刘嵬看了一眼薇儿,薇儿也看了一眼刘嵬,眼神对视,瞬间达成共识。
“算了,你不想被人知道就算了。”刘嵬摆摆手,说,南寻看了眼怒君,怒君也不再说什么了,回到自己原来的位置,南寻就继续说。
刘嵬且听且不听,过了会,薇儿打了个哈欠,表示自己不想听了,走到怒君面前,说要向她打听一些事情。怒君讨厌刘嵬,却不讨厌薇儿,就问薇儿要知道什么,同时看向刘嵬,大概知道他打的小心思,可是不怎么相信南寻会出卖她,所以薇儿让怒君跟她过来时,她就被支走了。
一看怒君走了,刘嵬一扫颓废之风,问南寻,接下来发生了什么?南寻算是了解刘嵬的,知道他想问什么,挠着头,就是不告诉他。这时刘嵬才明白自己算漏了一点,南寻是个木头脑袋,但是要说八卦,也是人类的天性,刘嵬确实不可能轻易罢休——夜黑风高,某刘姓男子竟然带着自家妹妹,摸进了一处民宅,打开了安妮女士的房门,在安妮女士将醒未醒之时,实施了古往今来,前所未有的残忍行为——把安妮的早餐抢了,就为了知道怒君当初原来是哭着去上学的。安妮表示,她当时还以为自己遇袭了,还是哪个陈姓变态脑子又坏掉了,打算图谋不轨,结果竟然是这两兄妹八卦,让她笑了一整晚,而同时,由于他们闹出来的动静吵醒了附近邻居,南寻让他们两个面壁思过了一整晚,醒来后发现这两个家伙倒头睡在墙边,不知道说什么好。
在央懿骂哭了怒君,怒君终于还是哭着去上了学,背影看上去楚楚可怜。南寻跟着她一起去,一路怒君都哭着,一个大女孩哭得跟个小女孩一样,路上的行人都在看着他们,对着南寻指指点点。
南寻并不怎么在意,也不说话,实际上是不知道说什么好,想说什么,却又说不出来。
在翡翠中学的校门口,南寻停了下来,看着怒君,她的脸还带着泪水,但是已经止住了,因为没有人理她。
“好吧,”南寻挠着头,笑着说,“我只能陪你到这了。
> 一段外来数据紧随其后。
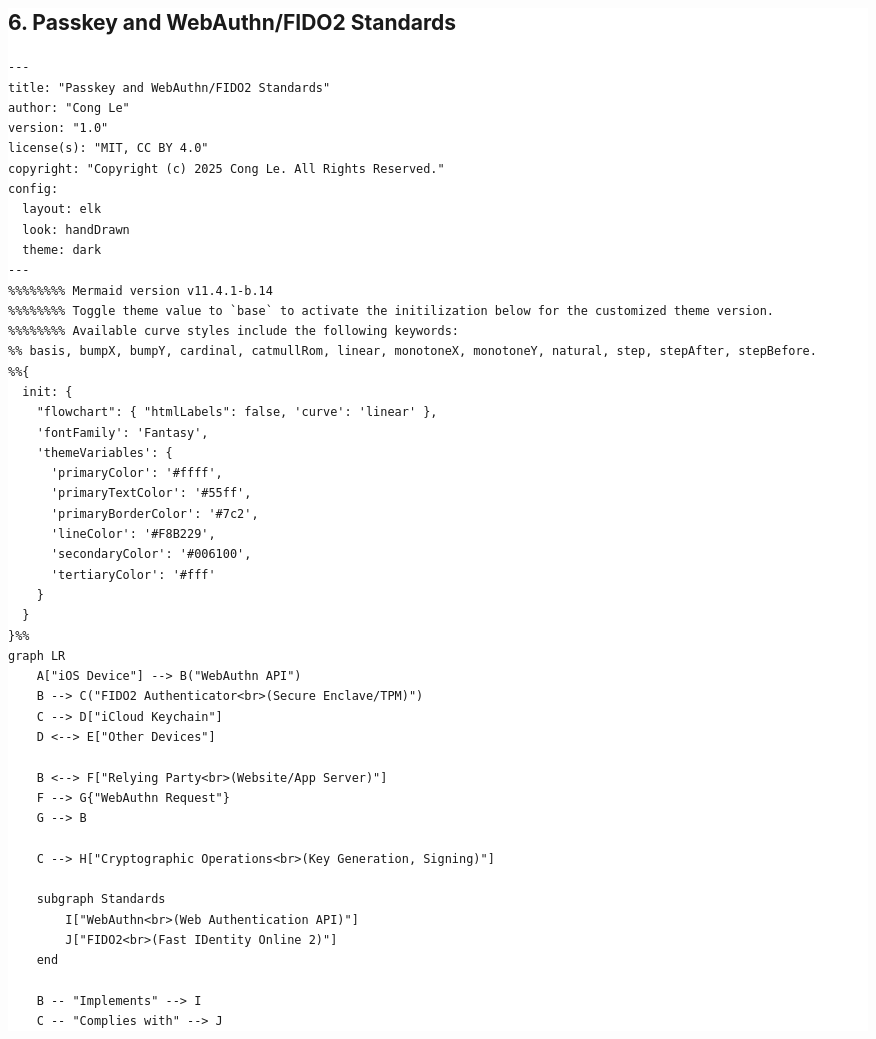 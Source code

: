 
## 6.  Passkey and WebAuthn/FIDO2 Standards

```mermaid
---
title: "Passkey and WebAuthn/FIDO2 Standards"
author: "Cong Le"
version: "1.0"
license(s): "MIT, CC BY 4.0"
copyright: "Copyright (c) 2025 Cong Le. All Rights Reserved."
config:
  layout: elk
  look: handDrawn
  theme: dark
---
%%%%%%%% Mermaid version v11.4.1-b.14
%%%%%%%% Toggle theme value to `base` to activate the initilization below for the customized theme version.
%%%%%%%% Available curve styles include the following keywords:
%% basis, bumpX, bumpY, cardinal, catmullRom, linear, monotoneX, monotoneY, natural, step, stepAfter, stepBefore.
%%{
  init: {
    "flowchart": { "htmlLabels": false, 'curve': 'linear' },
    'fontFamily': 'Fantasy',
    'themeVariables': {
      'primaryColor': '#ffff',
      'primaryTextColor': '#55ff',
      'primaryBorderColor': '#7c2',
      'lineColor': '#F8B229',
      'secondaryColor': '#006100',
      'tertiaryColor': '#fff'
    }
  }
}%%
graph LR
    A["iOS Device"] --> B("WebAuthn API")
    B --> C("FIDO2 Authenticator<br>(Secure Enclave/TPM)")
    C --> D["iCloud Keychain"]
    D <--> E["Other Devices"]

    B <--> F["Relying Party<br>(Website/App Server)"]
    F --> G{"WebAuthn Request"}
    G --> B

    C --> H["Cryptographic Operations<br>(Key Generation, Signing)"]

    subgraph Standards
        I["WebAuthn<br>(Web Authentication API)"]
        J["FIDO2<br>(Fast IDentity Online 2)"]
    end

    B -- "Implements" --> I
    C -- "Complies with" --> J
```

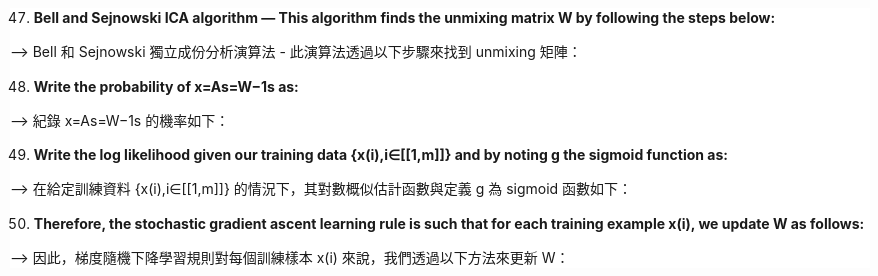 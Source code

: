 47. **Bell and Sejnowski ICA algorithm ― This algorithm finds the unmixing matrix W by following the steps below:**

&#10230;
Bell 和 Sejnowski 獨立成份分析演算法 - 此演算法透過以下步驟來找到 unmixing 矩陣：
<br>

48. **Write the probability of x=As=W−1s as:**

&#10230;
紀錄 x=As=W−1s 的機率如下：
<br>

49. **Write the log likelihood given our training data {x(i),i∈[[1,m]]} and by noting g the sigmoid function as:**

&#10230;
在給定訓練資料 {x(i),i∈[[1,m]]} 的情況下，其對數概似估計函數與定義 g  為 sigmoid 函數如下：
<br>

50. **Therefore, the stochastic gradient ascent learning rule is such that for each training example x(i), we update W as follows:**

&#10230;
因此，梯度隨機下降學習規則對每個訓練樣本 x(i) 來說，我們透過以下方法來更新 W：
”怒君点点头。
“别害怕,学校里有很多别人抱怨的地方,还有一群不懂事的家伙,但是大多的人还是很善良的,做你自己就好,做你自己,终有人会理解你的,如果没有遇到,在这个世界上也终有人会理解你的,只要你还是你自己……而且,”南寻的眼睛转了转,说,“你长得这么漂亮,一定会很受人欢迎的。”而后告诉怒君,她应该怎么做,去到哪里,去找什么人,反复叮嘱,看着怒君幼小的背影,担忧着回去了。
在怒君上学的时候,央懿总是不自觉地看着时钟,时针分针的走向,烦得安静不下来。
“我真是个傻瓜。”央懿说,叹息,又苦笑,安慰自己,至少这是对的,至少这迈出了一步,然后又去看时钟——怎么这时间这么慢,甚至诞生了去拨弄钟摆这样荒唐的念头,笑话自己一声。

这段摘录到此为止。